** Data follows **

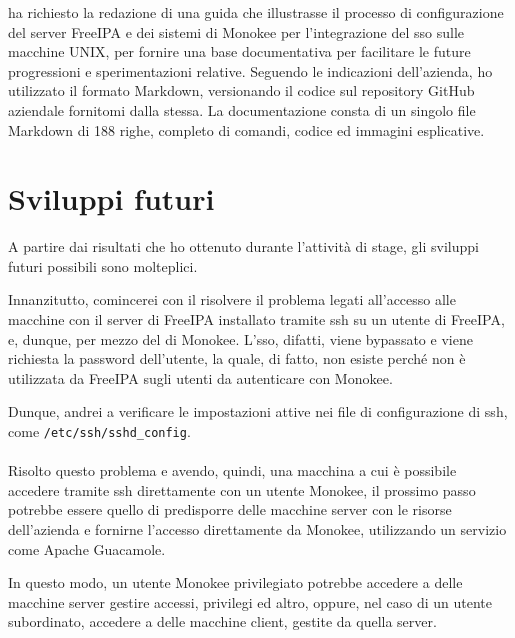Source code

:\myAzienda{} ha richiesto la redazione di una guida che illustrasse il processo di configurazione del server FreeIPA e dei sistemi di Monokee per l'integrazione del \acrshort{sso} sulle macchine UNIX, per fornire una base documentativa per facilitare le future progressioni e sperimentazioni relative. Seguendo le indicazioni dell'azienda, ho utilizzato il formato Markdown, versionando il codice sul repository GitHub aziendale fornitomi dalla stessa\cite{site:docs}. La documentazione consta di un singolo file Markdown di 188 righe, completo di comandi, codice ed immagini esplicative.



\section{Sviluppi futuri}
A partire dai risultati che ho ottenuto durante l'attività di stage, gli sviluppi futuri possibili sono molteplici.

Innanzitutto, comincerei con il risolvere il problema legati all'accesso alle macchine con il server di FreeIPA installato tramite \acrshort{ssh} su un utente di FreeIPA, e, dunque, per mezzo del  di Monokee. L'\acrshort{sso}, difatti, viene bypassato e viene richiesta la password dell'utente, la quale, di fatto, non esiste perché non è utilizzata da FreeIPA sugli utenti da autenticare con Monokee. 

Dunque, andrei a verificare le impostazioni attive nei file di configurazione di \acrshort{ssh}, come \texttt{/etc/ssh/sshd\_config}.
\\ \\
Risolto questo problema e avendo, quindi, una macchina a cui è possibile accedere tramite \acrshort{ssh} direttamente con un utente Monokee, il prossimo passo potrebbe essere quello di predisporre delle macchine server con le risorse dell'azienda e fornirne l'accesso 
direttamente da Monokee, utilizzando un servizio come Apache Guacamole.

In questo modo, un utente Monokee privilegiato potrebbe accedere a delle macchine server gestire accessi, privilegi ed altro, oppure, nel caso di un utente subordinato, accedere a delle macchine client, gestite da quella server.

** End of Data **

» **Work request**:
Go through the data and copy every line that includes "potrebbe".

» **Expected output**:
Risolto questo problema e avendo, quindi, una macchina a cui è possibile accedere tramite \acrshort{ssh} direttamente con un utente Monokee, il prossimo passo potrebbe essere quello di predisporre delle macchine server con le risorse dell'azienda e fornirne l'accesso 
In questo modo, un utente Monokee privilegiato potrebbe accedere a delle macchine server gestire accessi, privilegi ed altro, oppure, nel caso di un utente subordinato, accedere a delle macchine client, gestite da quella server.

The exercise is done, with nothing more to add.